The commercialization of patriotism was not new, but its prevalence in the ’80s was a sharp contrast to the Vietnam War era. In the 1960s, many advertisers cashed in on youth (the Pepsi Generation), nonconformity (7-Up, the “Uncola”), individuality (Clairol: “It lets me be me”), and revolt (“Join the Dodge Rebellion”). Those ads skillfully
appropriated the countercultural zeitgeist
of the time, enacting what Thomas Frank has called “the conquest of the cool.” By the late 1960s, a significant portion of the business community—including Madison Avenue—was not only making money on countercultural trends, but had come to share its opposition to the Vietnam War.

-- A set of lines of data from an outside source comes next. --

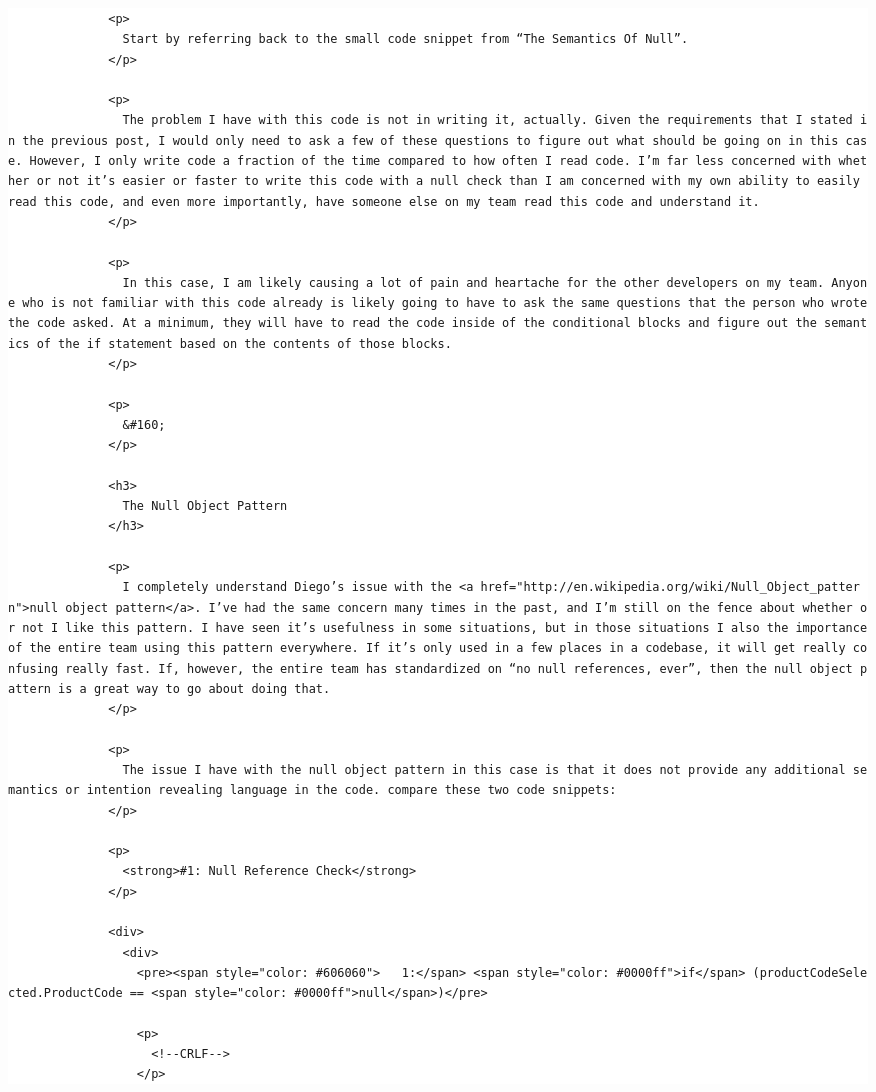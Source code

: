                   <p>
                    Start by referring back to the small code snippet from “The Semantics Of Null”.
                  </p>
                  
                  <p>
                    The problem I have with this code is not in writing it, actually. Given the requirements that I stated in the previous post, I would only need to ask a few of these questions to figure out what should be going on in this case. However, I only write code a fraction of the time compared to how often I read code. I’m far less concerned with whether or not it’s easier or faster to write this code with a null check than I am concerned with my own ability to easily read this code, and even more importantly, have someone else on my team read this code and understand it.
                  </p>
                  
                  <p>
                    In this case, I am likely causing a lot of pain and heartache for the other developers on my team. Anyone who is not familiar with this code already is likely going to have to ask the same questions that the person who wrote the code asked. At a minimum, they will have to read the code inside of the conditional blocks and figure out the semantics of the if statement based on the contents of those blocks.
                  </p>
                  
                  <p>
                    &#160;
                  </p>
                  
                  <h3>
                    The Null Object Pattern
                  </h3>
                  
                  <p>
                    I completely understand Diego’s issue with the <a href="http://en.wikipedia.org/wiki/Null_Object_pattern">null object pattern</a>. I’ve had the same concern many times in the past, and I’m still on the fence about whether or not I like this pattern. I have seen it’s usefulness in some situations, but in those situations I also the importance of the entire team using this pattern everywhere. If it’s only used in a few places in a codebase, it will get really confusing really fast. If, however, the entire team has standardized on “no null references, ever”, then the null object pattern is a great way to go about doing that.
                  </p>
                  
                  <p>
                    The issue I have with the null object pattern in this case is that it does not provide any additional semantics or intention revealing language in the code. compare these two code snippets:
                  </p>
                  
                  <p>
                    <strong>#1: Null Reference Check</strong>
                  </p>
                  
                  <div>
                    <div>
                      <pre><span style="color: #606060">   1:</span> <span style="color: #0000ff">if</span> (productCodeSelected.ProductCode == <span style="color: #0000ff">null</span>)</pre>
                      
                      <p>
                        <!--CRLF-->
                      </p>
                      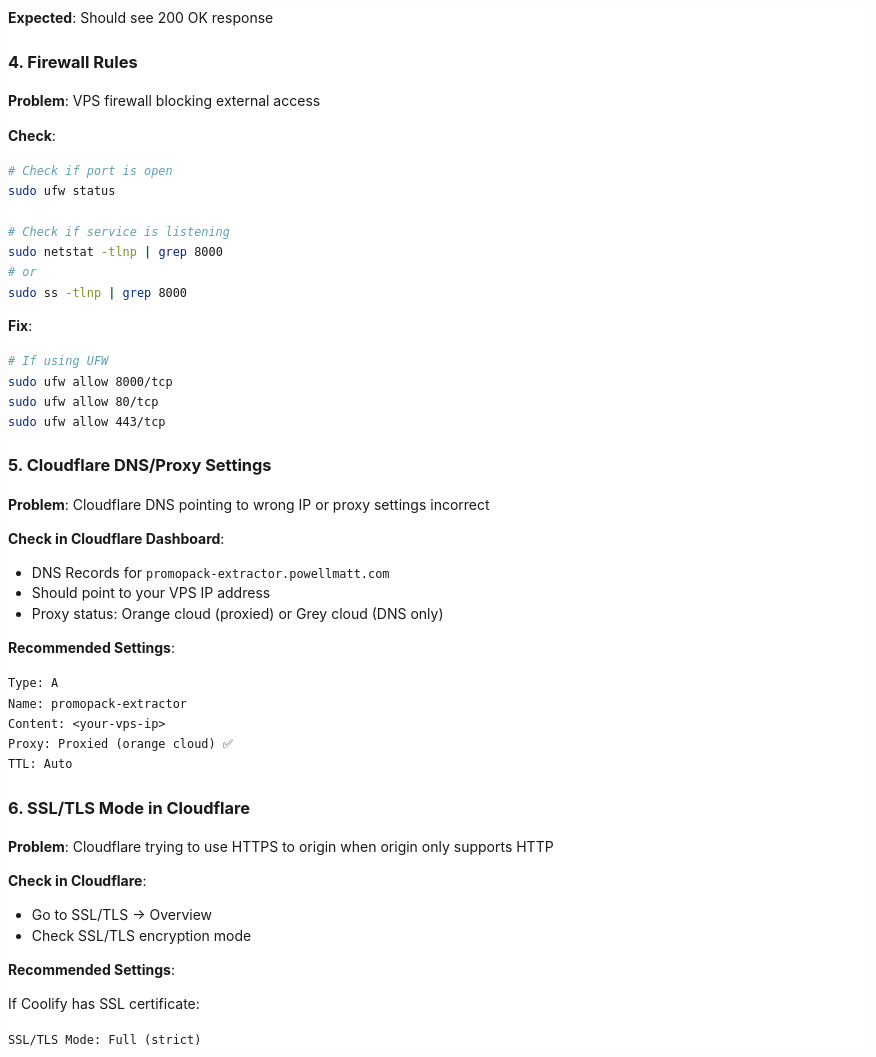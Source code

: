 
**Expected**: Should see 200 OK response

### 4. Firewall Rules

**Problem**: VPS firewall blocking external access

**Check**:
```bash
# Check if port is open
sudo ufw status

# Check if service is listening
sudo netstat -tlnp | grep 8000
# or
sudo ss -tlnp | grep 8000
```

**Fix**:
```bash
# If using UFW
sudo ufw allow 8000/tcp
sudo ufw allow 80/tcp
sudo ufw allow 443/tcp
```

### 5. Cloudflare DNS/Proxy Settings

**Problem**: Cloudflare DNS pointing to wrong IP or proxy settings incorrect

**Check in Cloudflare Dashboard**:
- DNS Records for `promopack-extractor.powellmatt.com`
- Should point to your VPS IP address
- Proxy status: Orange cloud (proxied) or Grey cloud (DNS only)

**Recommended Settings**:
```
Type: A
Name: promopack-extractor
Content: <your-vps-ip>
Proxy: Proxied (orange cloud) ✅
TTL: Auto
```

### 6. SSL/TLS Mode in Cloudflare

**Problem**: Cloudflare trying to use HTTPS to origin when origin only supports HTTP

**Check in Cloudflare**:
- Go to SSL/TLS → Overview
- Check SSL/TLS encryption mode

**Recommended Settings**:

If Coolify has SSL certificate:
```
SSL/TLS Mode: Full (strict)
```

One of the most striking manifestations of business activism against the war was the Committee to Help Unsell the War, the brainchild of a Yale undergraduate who attracted the support of some three hundred advertising professionals. In 1971, they donated a million dollars of their time and produced 125 print ads, 33 television commercials, and 31 radio spots. No major network agreed to run their commercials, but more than 100 local TV and 350 radio stations did. The project also gained free space on some 285 billboards. The best-known product of
Unsell the War
was a print ad that transformed Uncle Sam from a pro-military recruiter into a wounded antiwar veteran. Instead of the famous World War II poster with Uncle Sam pointing his finger at us and declaring, “I Want YOU,” we see a badly bloodied Uncle Sam reaching out with an upturned, bandaged hand, saying, “I Want OUT.”
One TV ad featured Henry Fonda, the World War II navy veteran and iconic star of such classic American movies as
The Grapes of Wrath
(1940),
Mr. Roberts
(1955), and
Fail-Safe
(1964). In the 1972 ad, Fonda says:
When I was a kid,
I used to be really proud of this country
. I thought that this was a country that cared about people, no matter who they were or where they came from. But now, when I see my country engaged in an endless war, a pushbutton war in which American pilots and electronic technicians are killing thousands of Asians, without even seeing who they kill . . . when I see us each week stepping up the tonnage of bombs dropped on Indochina . . . then I don’t feel so proud anymore. Because I thought that was what bad countries did . . . not my country.